Replace (internal) bytecode interpreter with copy-and-patch JIT compilation

Motivation

GHCi interprets code fast enough, but it can always be faster. In particular, Template Haskell has a reputation of being slow. I have not measured (yet) whether this is due to bytecode interpretation, but if that is indeed the case, we should try to improve.

Proposal

Instead of generating bytecode in GHC.StgToByteCode and interpreting it in rts/interpreter.c, do copy-and-patch compilation in GHC.StgToByteCode. That is,

Generate up-front, at GHC bootstrap time, a library of machine-code stencils that covers the semantics of every bytecode operation. These stencils have bespoke holes in them to be filled with literal constants or immediates (i.e., register names, stack location) of corresponding variable slots.
To generate code for a bytecode, query the stencil library for the appropriate stencil (there are off-the-shelf solutions for that), copy/mmap it over into the interpreting process' memory, and then patch in the appropriate constants/immediates at bespoke locations.

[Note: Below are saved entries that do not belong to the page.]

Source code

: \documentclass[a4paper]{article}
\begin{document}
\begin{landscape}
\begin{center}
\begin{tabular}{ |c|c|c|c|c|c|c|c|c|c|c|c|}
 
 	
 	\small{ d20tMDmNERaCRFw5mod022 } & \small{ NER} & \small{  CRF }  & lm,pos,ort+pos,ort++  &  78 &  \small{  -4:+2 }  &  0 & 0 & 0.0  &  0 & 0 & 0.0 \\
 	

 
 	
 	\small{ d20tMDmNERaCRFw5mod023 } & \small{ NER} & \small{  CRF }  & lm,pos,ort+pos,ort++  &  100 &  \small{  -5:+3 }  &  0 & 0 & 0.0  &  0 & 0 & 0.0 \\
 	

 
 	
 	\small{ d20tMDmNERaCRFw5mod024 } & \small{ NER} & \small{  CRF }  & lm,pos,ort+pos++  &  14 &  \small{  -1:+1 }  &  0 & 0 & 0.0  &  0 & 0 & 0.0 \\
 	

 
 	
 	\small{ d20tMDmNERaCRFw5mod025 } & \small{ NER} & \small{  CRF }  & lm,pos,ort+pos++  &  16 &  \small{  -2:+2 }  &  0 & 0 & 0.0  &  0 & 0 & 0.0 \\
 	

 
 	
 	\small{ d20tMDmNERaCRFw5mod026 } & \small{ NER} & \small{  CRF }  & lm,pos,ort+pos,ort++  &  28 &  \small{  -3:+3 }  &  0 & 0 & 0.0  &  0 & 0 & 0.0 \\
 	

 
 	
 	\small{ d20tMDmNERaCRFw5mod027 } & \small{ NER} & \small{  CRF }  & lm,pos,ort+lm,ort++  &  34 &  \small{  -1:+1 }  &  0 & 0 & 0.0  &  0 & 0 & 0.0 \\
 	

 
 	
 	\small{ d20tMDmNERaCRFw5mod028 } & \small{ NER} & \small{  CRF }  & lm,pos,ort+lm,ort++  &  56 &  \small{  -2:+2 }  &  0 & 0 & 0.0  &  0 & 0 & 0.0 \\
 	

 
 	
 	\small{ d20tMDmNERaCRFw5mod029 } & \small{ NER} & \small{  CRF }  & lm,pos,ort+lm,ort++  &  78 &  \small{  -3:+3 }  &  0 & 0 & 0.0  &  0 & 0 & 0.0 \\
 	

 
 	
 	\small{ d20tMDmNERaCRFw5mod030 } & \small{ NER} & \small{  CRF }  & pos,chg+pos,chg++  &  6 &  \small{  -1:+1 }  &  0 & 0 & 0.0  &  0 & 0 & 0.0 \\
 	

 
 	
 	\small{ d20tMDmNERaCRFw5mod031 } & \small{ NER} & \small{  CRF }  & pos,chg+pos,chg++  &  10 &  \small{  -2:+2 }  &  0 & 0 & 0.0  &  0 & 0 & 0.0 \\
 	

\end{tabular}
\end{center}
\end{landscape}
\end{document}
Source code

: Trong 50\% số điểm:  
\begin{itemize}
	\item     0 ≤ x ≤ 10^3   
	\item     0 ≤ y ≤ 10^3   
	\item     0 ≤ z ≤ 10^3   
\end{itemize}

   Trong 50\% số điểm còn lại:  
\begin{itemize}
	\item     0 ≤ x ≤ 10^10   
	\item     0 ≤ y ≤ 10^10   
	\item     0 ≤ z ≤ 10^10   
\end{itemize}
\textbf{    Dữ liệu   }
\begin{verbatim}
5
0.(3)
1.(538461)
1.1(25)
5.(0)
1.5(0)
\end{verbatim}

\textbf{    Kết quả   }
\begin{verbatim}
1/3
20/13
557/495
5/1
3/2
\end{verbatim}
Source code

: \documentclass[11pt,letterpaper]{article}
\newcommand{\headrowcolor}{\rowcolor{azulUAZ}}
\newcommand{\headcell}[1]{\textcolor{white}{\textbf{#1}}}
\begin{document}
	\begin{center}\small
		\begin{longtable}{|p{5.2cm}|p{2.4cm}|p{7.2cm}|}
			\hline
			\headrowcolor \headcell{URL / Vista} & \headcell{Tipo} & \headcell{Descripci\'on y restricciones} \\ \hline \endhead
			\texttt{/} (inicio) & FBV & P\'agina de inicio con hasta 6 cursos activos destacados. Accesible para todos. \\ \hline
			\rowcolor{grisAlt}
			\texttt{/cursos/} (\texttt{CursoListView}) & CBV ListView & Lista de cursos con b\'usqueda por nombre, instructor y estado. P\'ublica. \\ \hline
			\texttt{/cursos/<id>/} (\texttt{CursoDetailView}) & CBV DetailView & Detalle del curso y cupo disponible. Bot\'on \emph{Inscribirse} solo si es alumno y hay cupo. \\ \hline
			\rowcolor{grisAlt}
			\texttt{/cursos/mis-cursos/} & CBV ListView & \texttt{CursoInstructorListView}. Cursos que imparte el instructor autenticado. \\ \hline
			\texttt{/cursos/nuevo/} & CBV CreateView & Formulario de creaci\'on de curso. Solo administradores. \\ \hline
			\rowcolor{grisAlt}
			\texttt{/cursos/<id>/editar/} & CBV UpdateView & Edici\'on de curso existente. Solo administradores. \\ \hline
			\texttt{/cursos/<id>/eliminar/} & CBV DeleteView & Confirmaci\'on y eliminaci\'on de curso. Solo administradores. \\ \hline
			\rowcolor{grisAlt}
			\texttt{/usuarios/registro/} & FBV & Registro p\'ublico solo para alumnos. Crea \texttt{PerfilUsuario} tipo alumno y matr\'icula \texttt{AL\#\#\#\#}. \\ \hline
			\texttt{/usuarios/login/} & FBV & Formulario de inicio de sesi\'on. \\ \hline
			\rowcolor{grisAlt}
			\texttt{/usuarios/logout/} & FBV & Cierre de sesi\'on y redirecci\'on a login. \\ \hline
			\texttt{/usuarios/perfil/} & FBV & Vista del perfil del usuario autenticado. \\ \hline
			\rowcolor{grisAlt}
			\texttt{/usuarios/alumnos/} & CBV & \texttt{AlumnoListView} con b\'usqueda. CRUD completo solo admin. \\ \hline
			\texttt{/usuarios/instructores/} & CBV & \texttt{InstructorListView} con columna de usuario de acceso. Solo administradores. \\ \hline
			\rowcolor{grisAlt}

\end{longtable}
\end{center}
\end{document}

If done right, the resulting JIT compiler outperforms (on the pareto frontier of compilation latency and execution speed) bytecode interpreters and LLVM -O0 compilation alike.

Very exciting stuff, but perhaps not for the faint of heart; it might also pull in a big system dependency on the MetaVar framework to generate, copy and patch those stencils. This issue is just to document the possibility and perhaps refer to it in future discussions.

I think the approach is quite related to compilation to a bespoke library of supercombinators (and thus to https://github.com/augustss/MicroHs); only that we keep around compiled versions of that supercombinators and patch them up easily at runtime. Doing so is faster than calling out to a C compiler to specialise (the source code of) those supercombinators for us.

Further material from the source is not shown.